Public key pairs are generally certified for one or two years.
If a key is lost or compromised, the owner of the key
should inform users that it is not to be used.
In the case of a public key encryption system, the owner
must post the revocation to all of the potential key servers.
49.
Understand trust in the
System
Trust is the underlying concept of all security and
encryption.
There are two primary models that are used for trust:
Hierarchical trust
Web of trust
50.
Understand trust in the
System
The Hierarchical Trust model is based on a chain of
authority, in which you trust someone if someone higher up
in the chain certifies it.
The Hierarchical Trust model is complicated to put into
practice because there is no real root-level CA.
Establishing an internal CA and public key infrastructure for
a business is a challenging task that demands a lot of
resources.
51.
Understand trust in the
System
The Web of Trust model was first used by Pretty Good
Privacy (PGP).
It is based on the concept that each user certifies their own
certificate and passes that certificate off to known
associates.
The primary advantage is that there is no large investment
in infrastructure.
The primary disadvantage is a lack of scalability.
52.
Summary
Encryption is simply the obfuscation of information in such
a way so as to allow authorized individuals to see it, but to
hide it from unauthorized individuals.
The Private Key encryption requires all parties authorized to
read the information to have the same key.
The Public Key encryption uses two keys.
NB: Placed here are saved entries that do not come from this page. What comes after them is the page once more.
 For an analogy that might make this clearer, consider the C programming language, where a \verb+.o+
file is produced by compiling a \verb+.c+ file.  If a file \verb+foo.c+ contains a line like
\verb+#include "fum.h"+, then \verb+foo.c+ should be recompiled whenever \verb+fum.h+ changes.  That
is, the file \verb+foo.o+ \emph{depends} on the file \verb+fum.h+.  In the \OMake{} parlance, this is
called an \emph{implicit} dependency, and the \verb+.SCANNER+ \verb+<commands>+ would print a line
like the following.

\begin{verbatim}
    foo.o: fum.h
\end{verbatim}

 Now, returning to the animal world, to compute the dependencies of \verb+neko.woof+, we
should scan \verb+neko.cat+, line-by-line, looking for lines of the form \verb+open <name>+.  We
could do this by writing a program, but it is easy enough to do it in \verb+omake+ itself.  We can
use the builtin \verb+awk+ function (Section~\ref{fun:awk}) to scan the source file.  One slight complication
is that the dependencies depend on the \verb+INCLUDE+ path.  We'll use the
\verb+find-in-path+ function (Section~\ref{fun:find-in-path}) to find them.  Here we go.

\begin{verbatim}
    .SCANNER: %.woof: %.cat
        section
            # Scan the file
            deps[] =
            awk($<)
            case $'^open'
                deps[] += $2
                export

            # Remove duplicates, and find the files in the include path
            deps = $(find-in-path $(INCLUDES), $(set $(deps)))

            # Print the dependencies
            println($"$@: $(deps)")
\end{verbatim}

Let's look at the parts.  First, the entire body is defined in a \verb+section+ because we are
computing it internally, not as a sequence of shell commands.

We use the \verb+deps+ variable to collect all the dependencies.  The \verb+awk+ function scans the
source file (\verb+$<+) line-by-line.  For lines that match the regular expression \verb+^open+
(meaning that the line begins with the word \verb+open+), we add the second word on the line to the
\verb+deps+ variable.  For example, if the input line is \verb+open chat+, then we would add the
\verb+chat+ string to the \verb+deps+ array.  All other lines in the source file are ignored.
One key is used
to encrypt information and another key is used to decrypt it.
53.
Summary
A digital signature is a method of authenticating electronic
information using encryption.
Key Management includes creating strong keys, distributing
them securely, certifying that they are correct, protecting
them while they are in use, and revoking them when they
are compromised or expired.
There are two primary models that are used for trust:
Hierarchical Trust and Web of Trust.